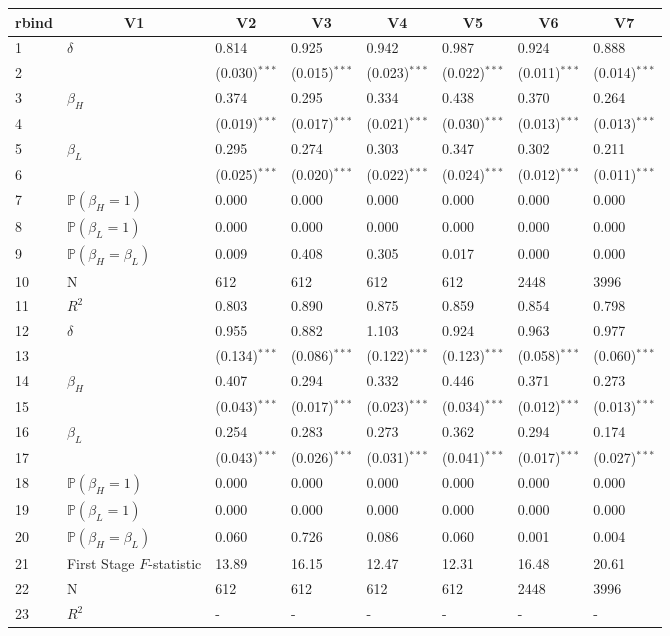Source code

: %
\begin{table}[!tbp]
 \begin{center}
 \begin{tabular*}{\textwidth}{@{\extracolsep{\fill}}llllllll}\hline\hline
\multicolumn{1}{l}{rbind}&\multicolumn{1}{c}{V1}&\multicolumn{1}{c}{V2}&\multicolumn{1}{c}{V3}&\multicolumn{1}{c}{V4}&\multicolumn{1}{c}{V5}&\multicolumn{1}{c}{V6}&\multicolumn{1}{c}{V7}\tabularnewline
\hline
1&$\delta$&0.814&0.925&0.942&0.987&0.924&0.888\tabularnewline
2&&{\scriptsize (0.030)$^{***}$}&{\scriptsize (0.015)$^{***}$}&{\scriptsize (0.023)$^{***}$}&{\scriptsize (0.022)$^{***}$}&{\scriptsize (0.011)$^{***}$}&{\scriptsize (0.014)$^{***}$}\tabularnewline
3&$\beta_H$&0.374&0.295&0.334&0.438&0.370&0.264\tabularnewline
4&&{\scriptsize (0.019)$^{***}$}&{\scriptsize (0.017)$^{***}$}&{\scriptsize (0.021)$^{***}$}&{\scriptsize (0.030)$^{***}$}&{\scriptsize (0.013)$^{***}$}&{\scriptsize (0.013)$^{***}$}\tabularnewline
5&$\beta_L$&0.295&0.274&0.303&0.347&0.302&0.211\tabularnewline
6&&{\scriptsize (0.025)$^{***}$}&{\scriptsize (0.020)$^{***}$}&{\scriptsize (0.022)$^{***}$}&{\scriptsize (0.024)$^{***}$}&{\scriptsize (0.012)$^{***}$}&{\scriptsize (0.011)$^{***}$}\tabularnewline
7&$\mathbb{P}(\beta_H = 1)$&0.000&0.000&0.000&0.000&0.000&0.000\tabularnewline
8&$\mathbb{P}(\beta_L = 1)$&0.000&0.000&0.000&0.000&0.000&0.000\tabularnewline
9&$\mathbb{P}(\beta_H = \beta_L)$&0.009&0.408&0.305&0.017&0.000&0.000\tabularnewline
10&N&612&612&612&612&2448&3996\tabularnewline
11&$R^2$&0.803&0.890&0.875&0.859&0.854&0.798\tabularnewline
12&$\delta$&0.955&0.882&1.103&0.924&0.963&0.977\tabularnewline
13&&{\scriptsize (0.134)$^{***}$}&{\scriptsize (0.086)$^{***}$}&{\scriptsize (0.122)$^{***}$}&{\scriptsize (0.123)$^{***}$}&{\scriptsize (0.058)$^{***}$}&{\scriptsize (0.060)$^{***}$}\tabularnewline
14&$\beta_H$&0.407&0.294&0.332&0.446&0.371&0.273\tabularnewline
15&&{\scriptsize (0.043)$^{***}$}&{\scriptsize (0.017)$^{***}$}&{\scriptsize (0.023)$^{***}$}&{\scriptsize (0.034)$^{***}$}&{\scriptsize (0.012)$^{***}$}&{\scriptsize (0.013)$^{***}$}\tabularnewline
16&$\beta_L$&0.254&0.283&0.273&0.362&0.294&0.174\tabularnewline
17&&{\scriptsize (0.043)$^{***}$}&{\scriptsize (0.026)$^{***}$}&{\scriptsize (0.031)$^{***}$}&{\scriptsize (0.041)$^{***}$}&{\scriptsize (0.017)$^{***}$}&{\scriptsize (0.027)$^{***}$}\tabularnewline
18&$\mathbb{P}(\beta_H = 1)$&0.000&0.000&0.000&0.000&0.000&0.000\tabularnewline
19&$\mathbb{P}(\beta_L = 1)$&0.000&0.000&0.000&0.000&0.000&0.000\tabularnewline
20&$\mathbb{P}(\beta_H = \beta_L)$&0.060&0.726&0.086&0.060&0.001&0.004\tabularnewline
21&First Stage $F$-statistic&13.89&16.15&12.47&12.31&16.48&20.61\tabularnewline
22&N&612&612&612&612&2448&3996\tabularnewline
23&$R^2$&-&-&-&-&-&-\tabularnewline
\hline
\end{tabular*}

\end{center}

\end{table}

::::

WHAT THE TASK ASKS >>
The first line of the listing through the line with "14&$\beta_H$&0.407&0.294&0.332&0.446&0.371&0.273\tabularnewline": repeat exactly that span and nothing more, skipping pictures.

EXERCISE SOLUTION >>
Source code

: %
\begin{table}[!tbp]
 \begin{center}
 \begin{tabular*}{\textwidth}{@{\extracolsep{\fill}}llllllll}\hline\hline
\multicolumn{1}{l}{rbind}&\multicolumn{1}{c}{V1}&\multicolumn{1}{c}{V2}&\multicolumn{1}{c}{V3}&\multicolumn{1}{c}{V4}&\multicolumn{1}{c}{V5}&\multicolumn{1}{c}{V6}&\multicolumn{1}{c}{V7}\tabularnewline
\hline
1&$\delta$&0.814&0.925&0.942&0.987&0.924&0.888\tabularnewline
2&&{\scriptsize (0.030)$^{***}$}&{\scriptsize (0.015)$^{***}$}&{\scriptsize (0.023)$^{***}$}&{\scriptsize (0.022)$^{***}$}&{\scriptsize (0.011)$^{***}$}&{\scriptsize (0.014)$^{***}$}\tabularnewline
3&$\beta_H$&0.374&0.295&0.334&0.438&0.370&0.264\tabularnewline
4&&{\scriptsize (0.019)$^{***}$}&{\scriptsize (0.017)$^{***}$}&{\scriptsize (0.021)$^{***}$}&{\scriptsize (0.030)$^{***}$}&{\scriptsize (0.013)$^{***}$}&{\scriptsize (0.013)$^{***}$}\tabularnewline
5&$\beta_L$&0.295&0.274&0.303&0.347&0.302&0.211\tabularnewline
6&&{\scriptsize (0.025)$^{***}$}&{\scriptsize (0.020)$^{***}$}&{\scriptsize (0.022)$^{***}$}&{\scriptsize (0.024)$^{***}$}&{\scriptsize (0.012)$^{***}$}&{\scriptsize (0.011)$^{***}$}\tabularnewline
7&$\mathbb{P}(\beta_H = 1)$&0.000&0.000&0.000&0.000&0.000&0.000\tabularnewline
8&$\mathbb{P}(\beta_L = 1)$&0.000&0.000&0.000&0.000&0.000&0.000\tabularnewline
9&$\mathbb{P}(\beta_H = \beta_L)$&0.009&0.408&0.305&0.017&0.000&0.000\tabularnewline
10&N&612&612&612&612&2448&3996\tabularnewline
11&$R^2$&0.803&0.890&0.875&0.859&0.854&0.798\tabularnewline
12&$\delta$&0.955&0.882&1.103&0.924&0.963&0.977\tabularnewline
13&&{\scriptsize (0.134)$^{***}$}&{\scriptsize (0.086)$^{***}$}&{\scriptsize (0.122)$^{***}$}&{\scriptsize (0.123)$^{***}$}&{\scriptsize (0.058)$^{***}$}&{\scriptsize (0.060)$^{***}$}\tabularnewline
14&$\beta_H$&0.407&0.294&0.332&0.446&0.371&0.273\tabularnewline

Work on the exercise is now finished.